The official said it is time for people to stand with the Gulf nation and not follow the ‘made-up’ stories.
Chairman & CEO of Europe’s largest hotel group Accor, which is responsible for managing 60,000 accommodations for the World Cup, told Doha News he is “sick and tired of Qatar-bashing.”
“I will tell you something a bit differently since I’ve been a friend of the country for over 30 years, I am sick and tired of Qatar-bashing. Enough. Enough of this. There’s no reason,” Sébastien Bazin told Doha News in an exclusive interview during this year’s Qatar Economic Forum [QEF].
“A lot of stories are purely invented and not basically real at all.”
Ranked the sixth-largest hotel group worldwide, the French multinational hospitality company owns, manages, and franchises hotels, resorts, and vacation properties around the world.
Last year, ACCOR made a deal with the Supreme Committee for Delivery & Legacy to have full control to run operations and services across Qatar’s tournament-related real state until the end of 2022.
Such an initiative aims to make the country’s real estate “a sustainable hotel market that does not leave Qatar with excess permanent hotel rooms post-2022,” said Hassan al Thawadi, head of the committee.
As part of the deal, over 60,000 rooms in apartments and villas across the country will be managed by staff assigned by the European company. Bazin told Doha News that to manage the accommodation, which amounts to about 600 hotels, the company has to hire over 12,000 people.
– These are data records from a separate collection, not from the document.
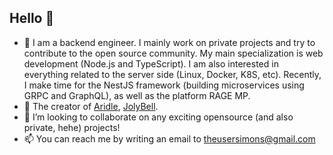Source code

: ## Hello 👋

- 🔭 I am a backend engineer. I mainly work on private projects and try to contribute to the open source community. My main specialization is web development (Node.js and TypeScript). I am also interested in everything related to the server side (Linux, Docker, K8S, etc). Recently, I make time for the NestJS framework (building microservices using GRPC and GraphQL), as well as the platform RAGE MP.
- 💫 The creator of [Aridle](https://vk.com/aridle), [JolyBell](https://jolybell.com).
- 🍁 I’m looking to collaborate on any exciting opensource (and also private, hehe) projects!
- 📫 You can reach me by writing an email to [theusersimons@gmail.com](mailto:theusersimons@gmail.com)
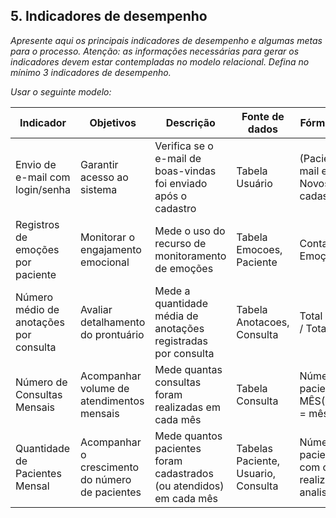 ## 5. Indicadores de desempenho

_Apresente aqui os principais indicadores de desempenho e algumas metas para o processo. Atenção: as informações necessárias para gerar os indicadores devem estar contempladas no modelo relacional. Defina no mínimo 3 indicadores de desempenho._

_Usar o seguinte modelo:_

| **Indicador** | **Objetivos** | **Descrição** | **Fonte de dados** | **Fórmula de cálculo** |
| ---           | ---           | ---           | ---                | ---                    |
| Envio de e-mail com login/senha | Garantir acesso ao sistema | Verifica se o e-mail de boas-vindas foi enviado após o cadastro | Tabela Usuário | (Pacientes com e-mail enviado / Novos pacientes cadastrados) × 100 |
| Registros de emoções por paciente | Monitorar o engajamento emocional | Mede o uso do recurso de monitoramento de emoções | Tabela Emocoes, Paciente | Contagem de Emoções / Paciente |
| Número médio de anotações por consulta | Avaliar detalhamento do prontuário | Mede a quantidade média de anotações registradas por consulta | Tabela Anotacoes, Consulta | Total de Anotações / Total de Consultas |
| Número de Consultas Mensais | Acompanhar volume de atendimentos mensais | Mede quantas consultas foram realizadas em cada mês | Tabela Consulta | Número de pacientes onde MÊS(DataCadastro) = mês analisado |
| Quantidade de Pacientes Mensal | Acompanhar o crescimento do número de pacientes | Mede quantos pacientes foram cadastrados (ou atendidos) em cada mês | Tabelas Paciente, Usuario, Consulta | Número de pacientes distintos com consultas realizadas no mês analisado |


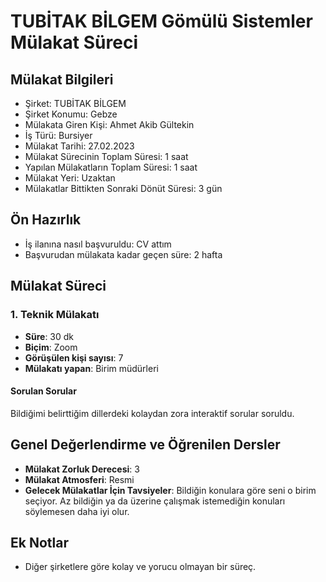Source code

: # TUBİTAK BİLGEM Gömülü Sistemler Mülakat Süreci

## Mülakat Bilgileri
* Şirket: TUBİTAK BİLGEM
* Şirket Konumu: Gebze
* Mülakata Giren Kişi: Ahmet Akib Gültekin
* İş Türü: Bursiyer
* Mülakat Tarihi: 27.02.2023
* Mülakat Sürecinin Toplam Süresi: 1 saat
* Yapılan Mülakatların Toplam Süresi: 1 saat
* Mülakat Yeri: Uzaktan
* Mülakatlar Bittikten Sonraki Dönüt Süresi: 3 gün

## Ön Hazırlık
* İş ilanına nasıl başvuruldu: CV attım
* Başvurudan mülakata kadar geçen süre: 2 hafta

## Mülakat Süreci

### 1. Teknik Mülakatı
* **Süre**: 30 dk
* **Biçim**: Zoom
* **Görüşülen kişi sayısı**: 7
* **Mülakatı yapan**: Birim müdürleri

#### Sorulan Sorular
Bildiğimi belirttiğim dillerdeki kolaydan zora interaktif sorular soruldu.

## Genel Değerlendirme ve Öğrenilen Dersler
* **Mülakat Zorluk Derecesi**: 3
* **Mülakat Atmosferi**: Resmi
* **Gelecek Mülakatlar İçin Tavsiyeler**: Bildiğin konulara göre seni o birim seçiyor. Az bildiğin ya da üzerine çalışmak istemediğin konuları söylemesen daha iyi olur.

## Ek Notlar
* Diğer şirketlere göre kolay ve yorucu olmayan bir süreç.
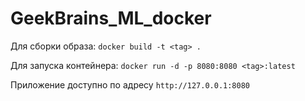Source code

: # GeekBrains_ML_docker
 
 Для сборки образа:
 `docker build -t <tag> .`
 
 Для запуска контейнера:
 `docker run -d -p 8080:8080 <tag>:latest`
 
 Приложение доступно по адресу `http://127.0.0.1:8080`
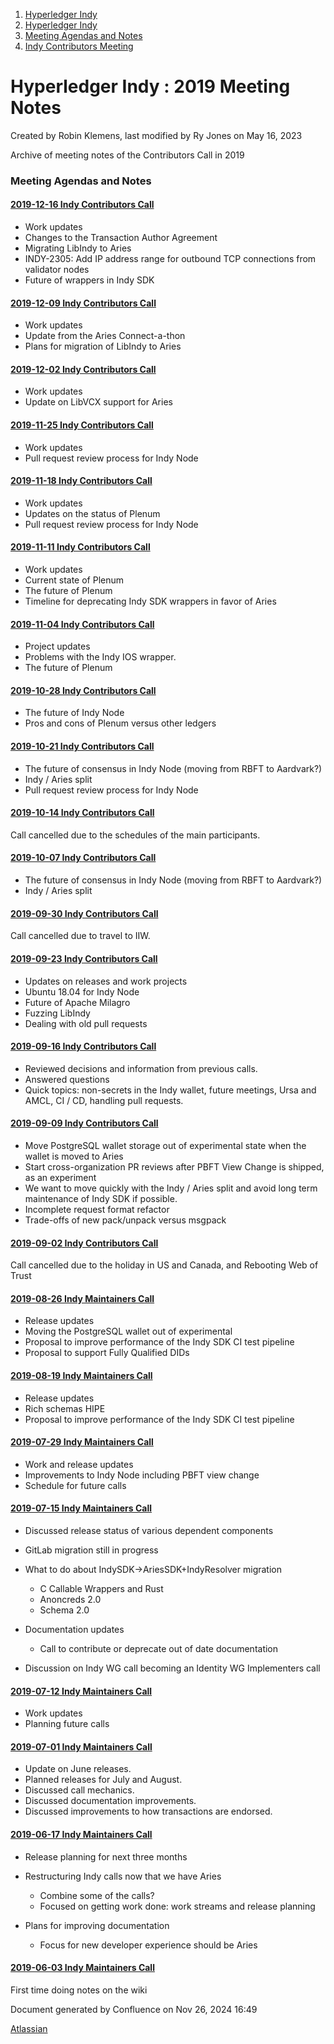 1. [Hyperledger Indy](index.html)
2. [Hyperledger Indy](Hyperledger-Indy_19464194.html)
3. [Meeting Agendas and Notes](Meeting-Agendas-and-Notes_19464715.html)
4. [Indy Contributors Meeting](Indy-Contributors-Meeting_19464913.html)

# Hyperledger Indy : 2019 Meeting Notes

Created by Robin Klemens, last modified by Ry Jones on May 16, 2023

Archive of meeting notes of the Contributors Call in 2019

### Meeting Agendas and Notes

#### [2019-12-16 Indy Contributors Call](2019-12-16-Indy-Contributors-Call_19464335.html)

- Work updates
- Changes to the Transaction Author Agreement
- Migrating LibIndy to Aries
- INDY-2305: Add IP address range for outbound TCP connections from validator nodes
- Future of wrappers in Indy SDK

#### [2019-12-09 Indy Contributors Call](2019-12-09-Indy-Contributors-Call_19464333.html)

- Work updates
- Update from the Aries Connect-a-thon
- Plans for migration of LibIndy to Aries

#### [2019-12-02 Indy Contributors Call](2019-12-02-Indy-Contributors-Call_19464331.html)

- Work updates
- Update on LibVCX support for Aries

#### [2019-11-25 Indy Contributors Call](2019-11-25-Indy-Contributors-Call_19464327.html)

- Work updates
- Pull request review process for Indy Node

#### [2019-11-18 Indy Contributors Call](2019-11-18-Indy-Contributors-Call_19464325.html)

- Work updates
- Updates on the status of Plenum
- Pull request review process for Indy Node

#### [2019-11-11 Indy Contributors Call](2019-11-11-Indy-Contributors-Call_19464323.html)

- Work updates
- Current state of Plenum
- The future of Plenum
- Timeline for deprecating Indy SDK wrappers in favor of Aries

#### [2019-11-04 Indy Contributors Call](2019-11-04-Indy-Contributors-Call_19464321.html)

- Project updates
- Problems with the Indy IOS wrapper.
- The future of Plenum

#### [2019-10-28 Indy Contributors Call](2019-10-28-Indy-Contributors-Call_19464317.html)

- The future of Indy Node
- Pros and cons of Plenum versus other ledgers

#### [2019-10-21 Indy Contributors Call](2019-10-21-Indy-Contributors-Call_19464313.html)

- The future of consensus in Indy Node (moving from RBFT to Aardvark?)
- Indy / Aries split
- Pull request review process for Indy Node

#### [2019-10-14 Indy Contributors Call](2019-10-14-Indy-Contributors-Call_19464309.html)

Call cancelled due to the schedules of the main participants.

#### [2019-10-07 Indy Contributors Call](2019-10-07-Indy-Contributors-Call_19464311.html)

- The future of consensus in Indy Node (moving from RBFT to Aardvark?)
- Indy / Aries split

#### [2019-09-30 Indy Contributors Call](2019-09-30-Indy-Contributors-Call_19464307.html)

Call cancelled due to travel to IIW.

#### [2019-09-23 Indy Contributors Call](2019-09-23-Indy-Contributors-Call_19464305.html)

- Updates on releases and work projects
- Ubuntu 18.04 for Indy Node
- Future of Apache Milagro
- Fuzzing LibIndy
- Dealing with old pull requests

#### [2019-09-16 Indy Contributors Call](2019-09-16-Indy-Contributors-Call_19464303.html)

- Reviewed decisions and information from previous calls.
- Answered questions
- Quick topics: non-secrets in the Indy wallet, future meetings, Ursa and AMCL, CI / CD, handling pull requests.

#### [2019-09-09 Indy Contributors Call](2019-09-09-Indy-Contributors-Call_19464301.html)

- Move PostgreSQL wallet storage out of experimental state when the wallet is moved to Aries
- Start cross-organization PR reviews after PBFT View Change is shipped, as an experiment
- We want to move quickly with the Indy / Aries split and avoid long term maintenance of Indy SDK if possible.
- Incomplete request format refactor
- Trade-offs of new pack/unpack versus msgpack

#### [2019-09-02 Indy Contributors Call](2019-09-02-Indy-Contributors-Call_19464299.html)

Call cancelled due to the holiday in US and Canada, and Rebooting Web of Trust

#### [2019-08-26 Indy Maintainers Call](2019-08-26-Indy-Maintainers-Call_19464297.html)

- Release updates
- Moving the PostgreSQL wallet out of experimental
- Proposal to improve performance of the Indy SDK CI test pipeline
- Proposal to support Fully Qualified DIDs

#### [2019-08-19 Indy Maintainers Call](2019-08-19-Indy-Maintainers-Call_19464295.html)

- Release updates
- Rich schemas HIPE
- Proposal to improve performance of the Indy SDK CI test pipeline

#### [2019-07-29 Indy Maintainers Call](2019-07-29-Indy-Maintainers-Call_19464291.html)

- Work and release updates
- Improvements to Indy Node including PBFT view change
- Schedule for future calls

#### [2019-07-15 Indy Maintainers Call](2019-07-15-Indy-Maintainers-Call_19464289.html)

- Discussed release status of various dependent components
- GitLab migration still in progress
- What to do about IndySDK→AriesSDK+IndyResolver migration
  
  - C Callable Wrappers and Rust
  - Anoncreds 2.0
  - Schema 2.0
- Documentation updates
  
  - Call to contribute or deprecate out of date documentation
- Discussion on Indy WG call becoming an Identity WG Implementers call

#### [2019-07-12 Indy Maintainers Call](2019-07-12-Indy-Maintainers-Call_19464293.html)

- Work updates
- Planning future calls

#### [2019-07-01 Indy Maintainers Call](2019-07-01-Indy-Maintainers-Call_19464287.html)

- Update on June releases.
- Planned releases for July and August.
- Discussed call mechanics.
- Discussed documentation improvements.
- Discussed improvements to how transactions are endorsed.

#### [2019-06-17 Indy Maintainers Call](2019-06-17-Indy-Maintainers-Call_19464285.html)

- Release planning for next three months
- Restructuring Indy calls now that we have Aries
  
  - Combine some of the calls?
  - Focused on getting work done: work streams and release planning
- Plans for improving documentation
  
  - Focus for new developer experience should be Aries

#### [2019-06-03 Indy Maintainers Call](2019-06-03-Indy-Maintainers-Call_19464281.html)

First time doing notes on the wiki

Document generated by Confluence on Nov 26, 2024 16:49

[Atlassian](http://www.atlassian.com/)
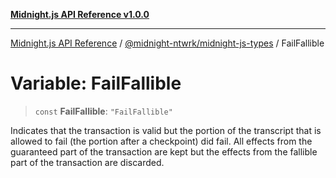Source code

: [**Midnight.js API Reference v1.0.0**](../../../README.md)

***

[Midnight.js API Reference](../../../packages.md) / [@midnight-ntwrk/midnight-js-types](../README.md) / FailFallible

# Variable: FailFallible

> `const` **FailFallible**: `"FailFallible"`

Indicates that the transaction is valid but the portion of the transcript
that is allowed to fail (the portion after a checkpoint) did fail. All effects
from the guaranteed part of the transaction are kept but the effects from the
fallible part of the transaction are discarded.
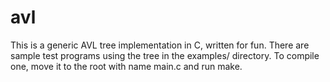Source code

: # avl
This is a generic AVL tree implementation in C, written for fun.
There are sample test programs using the tree in the examples/ directory.
To compile one, move it to the root with name main.c and run make.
“When I came here a month and a half ago, we had 32. As of last night, we had 3000. But in order to go from 3000 to 12,000 that means we’re gonna have 100 new people working for ACCOR every day, entering Doha,” the official explained, describing this as the biggest challenge.
However, with less than just 5 months until the whistle is blown on the pitch, the company is in full gear to ensure everything is ready on time. Part of its preparations, Bazin stated, is training all staff on how to provide the best service possible.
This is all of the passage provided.